Dataset entries:
****************
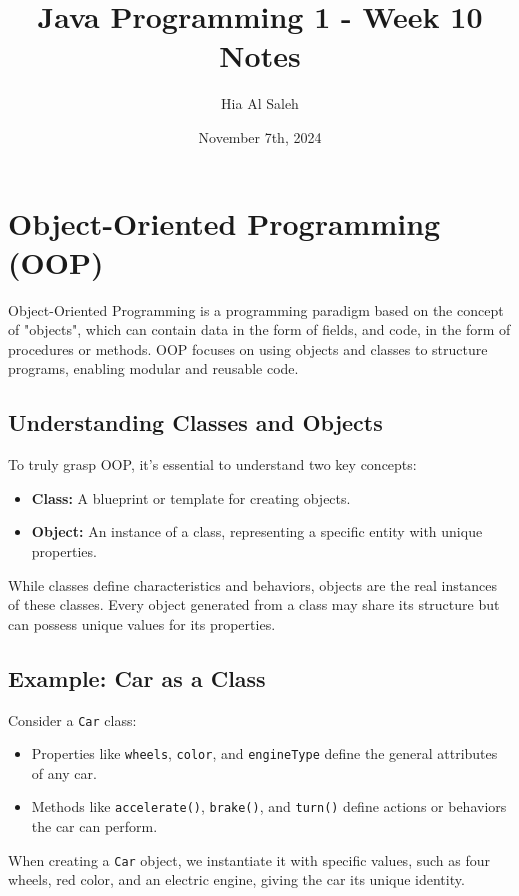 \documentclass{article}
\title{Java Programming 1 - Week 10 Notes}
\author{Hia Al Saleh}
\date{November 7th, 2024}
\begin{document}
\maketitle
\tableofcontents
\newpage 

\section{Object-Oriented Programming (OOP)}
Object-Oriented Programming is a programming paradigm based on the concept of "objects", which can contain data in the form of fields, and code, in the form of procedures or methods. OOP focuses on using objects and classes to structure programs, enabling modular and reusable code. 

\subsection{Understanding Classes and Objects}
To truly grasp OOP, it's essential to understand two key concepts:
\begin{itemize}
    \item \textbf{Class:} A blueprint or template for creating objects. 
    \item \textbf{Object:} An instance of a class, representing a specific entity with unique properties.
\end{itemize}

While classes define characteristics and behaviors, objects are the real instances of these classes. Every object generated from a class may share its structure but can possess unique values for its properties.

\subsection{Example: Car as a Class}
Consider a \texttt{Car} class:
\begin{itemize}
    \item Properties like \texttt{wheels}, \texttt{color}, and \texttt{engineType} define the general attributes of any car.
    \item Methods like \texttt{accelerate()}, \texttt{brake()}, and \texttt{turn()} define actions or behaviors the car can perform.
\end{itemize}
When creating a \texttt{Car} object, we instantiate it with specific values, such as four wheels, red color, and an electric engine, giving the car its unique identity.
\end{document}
****************
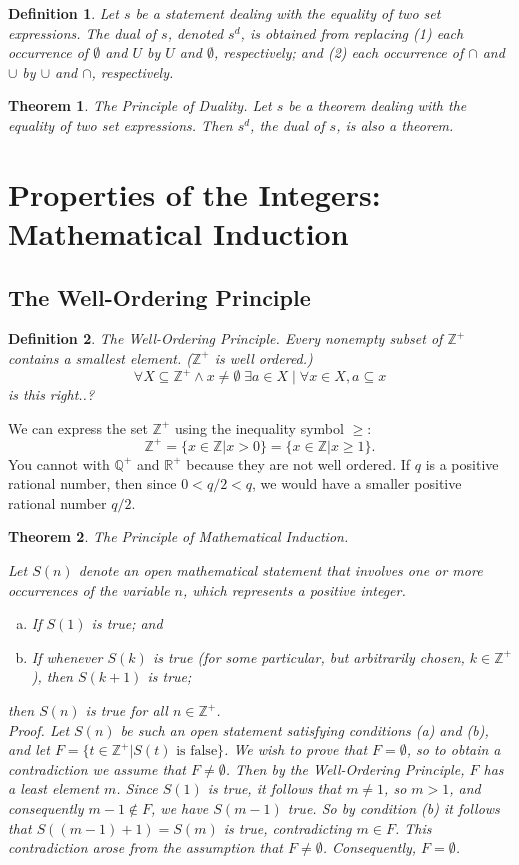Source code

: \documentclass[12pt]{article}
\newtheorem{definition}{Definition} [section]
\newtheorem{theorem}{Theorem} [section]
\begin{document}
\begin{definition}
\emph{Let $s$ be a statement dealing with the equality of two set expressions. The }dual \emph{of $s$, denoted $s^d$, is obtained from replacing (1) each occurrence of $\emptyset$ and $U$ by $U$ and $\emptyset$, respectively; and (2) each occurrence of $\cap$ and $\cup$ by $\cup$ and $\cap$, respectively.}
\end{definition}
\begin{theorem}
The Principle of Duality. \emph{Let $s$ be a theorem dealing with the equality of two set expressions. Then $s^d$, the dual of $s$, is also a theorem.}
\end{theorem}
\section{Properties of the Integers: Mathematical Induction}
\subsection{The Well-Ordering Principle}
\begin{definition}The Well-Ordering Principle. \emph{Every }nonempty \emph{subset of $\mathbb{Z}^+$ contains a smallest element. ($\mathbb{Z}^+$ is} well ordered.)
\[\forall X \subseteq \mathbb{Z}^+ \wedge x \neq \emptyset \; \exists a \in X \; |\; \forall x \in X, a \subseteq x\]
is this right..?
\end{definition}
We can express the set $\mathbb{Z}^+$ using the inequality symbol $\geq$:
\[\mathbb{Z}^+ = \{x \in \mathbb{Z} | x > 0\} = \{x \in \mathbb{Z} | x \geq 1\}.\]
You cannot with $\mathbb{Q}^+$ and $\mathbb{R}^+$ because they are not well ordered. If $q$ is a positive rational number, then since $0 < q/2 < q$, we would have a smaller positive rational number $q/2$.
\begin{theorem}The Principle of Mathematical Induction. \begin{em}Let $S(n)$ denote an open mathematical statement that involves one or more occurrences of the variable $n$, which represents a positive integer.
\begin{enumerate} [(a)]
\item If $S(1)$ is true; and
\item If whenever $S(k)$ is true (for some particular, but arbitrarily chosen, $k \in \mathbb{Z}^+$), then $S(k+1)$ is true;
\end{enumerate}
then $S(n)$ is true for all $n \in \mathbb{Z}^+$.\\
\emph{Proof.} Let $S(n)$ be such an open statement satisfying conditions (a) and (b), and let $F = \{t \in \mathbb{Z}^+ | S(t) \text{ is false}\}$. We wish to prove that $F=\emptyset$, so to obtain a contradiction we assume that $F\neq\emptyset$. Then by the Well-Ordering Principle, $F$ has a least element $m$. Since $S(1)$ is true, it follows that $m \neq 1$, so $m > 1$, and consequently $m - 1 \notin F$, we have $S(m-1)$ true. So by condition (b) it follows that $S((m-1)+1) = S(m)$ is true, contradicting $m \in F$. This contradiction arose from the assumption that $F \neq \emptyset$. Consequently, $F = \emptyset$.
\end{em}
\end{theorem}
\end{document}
****************
* ASSIGNMENT
This exercise requires the number of lines in the entries holding the word "open", written alone.

* ANSWER TO THIS TASK
2